Click here to view this Ted Talk.

Frances Frei, a Harward Business School Professor delivers an authentic talk about what happens when trust is broken sharing her experience during her work at Uber.

“My favorite treat is redemption. I believe there is a better version of us around every corner and I have seen firsthand how organizations and communities and individuals change at breathtaking speed.”

She explains in details the three components of trust:

  • Authenticity is simply being you, as people can sniff in a moment if someone is not being their authentic true self.
  • Logic includes the quality of our logic and our ability to communicate our logic.
  • Empathy is the most common wobble as we are all self-distracted, but without revealing empathy everything is harder. Listening, being present and putting away our biggest distraction magnet–the smartphone, are only a few of the things that can help in demonstrating empathy.

If we sense that someone is being authentic we are more likely to trust that person. If we sense that the person has a real rigor in his logic we are more likely to trust him/her. And if we believe that that person’s empathy is directed towards us we are far more likely to trust him/her.

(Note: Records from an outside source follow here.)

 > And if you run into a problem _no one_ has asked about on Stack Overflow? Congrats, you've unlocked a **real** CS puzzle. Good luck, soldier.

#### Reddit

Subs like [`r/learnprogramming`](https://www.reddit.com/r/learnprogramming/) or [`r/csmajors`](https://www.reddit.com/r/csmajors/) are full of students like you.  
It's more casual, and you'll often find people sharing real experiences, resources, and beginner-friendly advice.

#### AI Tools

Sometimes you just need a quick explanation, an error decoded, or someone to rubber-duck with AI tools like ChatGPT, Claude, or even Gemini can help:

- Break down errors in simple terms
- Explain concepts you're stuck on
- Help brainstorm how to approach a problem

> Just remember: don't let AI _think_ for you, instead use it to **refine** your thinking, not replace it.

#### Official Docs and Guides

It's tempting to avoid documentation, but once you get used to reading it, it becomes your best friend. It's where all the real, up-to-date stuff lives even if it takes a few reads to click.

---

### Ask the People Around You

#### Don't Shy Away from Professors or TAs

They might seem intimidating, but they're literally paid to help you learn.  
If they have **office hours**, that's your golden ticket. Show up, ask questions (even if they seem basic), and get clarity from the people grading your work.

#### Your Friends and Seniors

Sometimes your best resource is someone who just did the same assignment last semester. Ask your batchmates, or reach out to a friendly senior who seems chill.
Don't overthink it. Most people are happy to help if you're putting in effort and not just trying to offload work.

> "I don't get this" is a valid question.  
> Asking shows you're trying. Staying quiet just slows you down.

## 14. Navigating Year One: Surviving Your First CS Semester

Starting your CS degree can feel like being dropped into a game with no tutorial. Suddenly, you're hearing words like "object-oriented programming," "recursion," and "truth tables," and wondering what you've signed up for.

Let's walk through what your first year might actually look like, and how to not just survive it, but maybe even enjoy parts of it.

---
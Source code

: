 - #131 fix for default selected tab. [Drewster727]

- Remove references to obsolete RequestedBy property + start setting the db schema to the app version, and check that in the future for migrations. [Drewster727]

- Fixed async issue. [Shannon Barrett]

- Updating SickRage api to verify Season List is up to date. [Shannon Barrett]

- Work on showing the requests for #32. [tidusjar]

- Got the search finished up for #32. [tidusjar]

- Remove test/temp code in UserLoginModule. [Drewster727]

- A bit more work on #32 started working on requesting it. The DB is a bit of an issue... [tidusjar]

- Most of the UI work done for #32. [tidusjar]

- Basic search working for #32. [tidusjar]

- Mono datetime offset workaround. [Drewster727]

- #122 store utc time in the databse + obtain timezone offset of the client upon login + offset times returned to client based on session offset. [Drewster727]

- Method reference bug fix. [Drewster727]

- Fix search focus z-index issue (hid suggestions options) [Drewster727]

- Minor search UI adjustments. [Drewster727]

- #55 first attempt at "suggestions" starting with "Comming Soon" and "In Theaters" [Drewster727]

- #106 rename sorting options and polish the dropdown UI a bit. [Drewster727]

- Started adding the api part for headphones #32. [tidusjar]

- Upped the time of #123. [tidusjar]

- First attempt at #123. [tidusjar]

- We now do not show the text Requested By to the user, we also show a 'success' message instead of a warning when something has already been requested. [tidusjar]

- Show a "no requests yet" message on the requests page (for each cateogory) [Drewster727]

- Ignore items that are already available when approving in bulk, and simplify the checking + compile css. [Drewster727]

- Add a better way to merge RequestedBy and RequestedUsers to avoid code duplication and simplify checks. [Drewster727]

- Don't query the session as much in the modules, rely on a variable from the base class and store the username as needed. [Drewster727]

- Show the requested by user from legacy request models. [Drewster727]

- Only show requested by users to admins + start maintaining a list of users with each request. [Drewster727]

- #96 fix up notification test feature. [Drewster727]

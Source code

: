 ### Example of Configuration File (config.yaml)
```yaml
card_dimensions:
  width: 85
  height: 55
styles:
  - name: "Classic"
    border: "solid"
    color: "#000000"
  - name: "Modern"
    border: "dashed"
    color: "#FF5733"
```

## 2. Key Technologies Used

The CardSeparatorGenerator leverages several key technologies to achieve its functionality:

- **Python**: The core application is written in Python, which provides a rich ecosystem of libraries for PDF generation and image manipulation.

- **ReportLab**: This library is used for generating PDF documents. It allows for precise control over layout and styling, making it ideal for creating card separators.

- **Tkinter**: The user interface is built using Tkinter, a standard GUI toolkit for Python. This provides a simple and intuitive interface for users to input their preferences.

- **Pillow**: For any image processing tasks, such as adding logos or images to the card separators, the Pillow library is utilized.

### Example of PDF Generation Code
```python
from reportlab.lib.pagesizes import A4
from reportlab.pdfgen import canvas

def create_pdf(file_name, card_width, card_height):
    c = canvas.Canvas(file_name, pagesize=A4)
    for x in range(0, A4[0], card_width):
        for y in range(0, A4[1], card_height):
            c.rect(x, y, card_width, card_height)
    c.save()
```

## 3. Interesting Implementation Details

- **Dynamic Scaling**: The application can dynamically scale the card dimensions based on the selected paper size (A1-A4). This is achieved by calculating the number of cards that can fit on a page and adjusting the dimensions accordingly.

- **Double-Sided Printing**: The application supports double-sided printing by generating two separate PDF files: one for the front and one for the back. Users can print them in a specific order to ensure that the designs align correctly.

3. What your smart devices know (and share) about you [1.6M views]

Click here to view this Ted Talk.

The Internet has changed our lives forever, and now the new wave of even greater change is brought by the IoT powering the Forth Industrial Revolution. This TED talk aims to increase the awareness about how companies collect and use our data and send a message that companies should rethink the design of their devices taking into account their user’s privacy.

Smart locks, smart toilets, smart lights, smart beds are only a few of the smart devices companies are offering us. Each device is connected to the internet, gathers data and talks to its owner.

Kashmir Hill and Surya Mattu who both work at Gizmodo wanted to find out who else can these devices be talking to so they made an experiment and in their talk, they share their findings.  Kashmir installed 18 internet connected devices in her apartment and Surya built a special router to follow all the activities and see what the devices were “selling”.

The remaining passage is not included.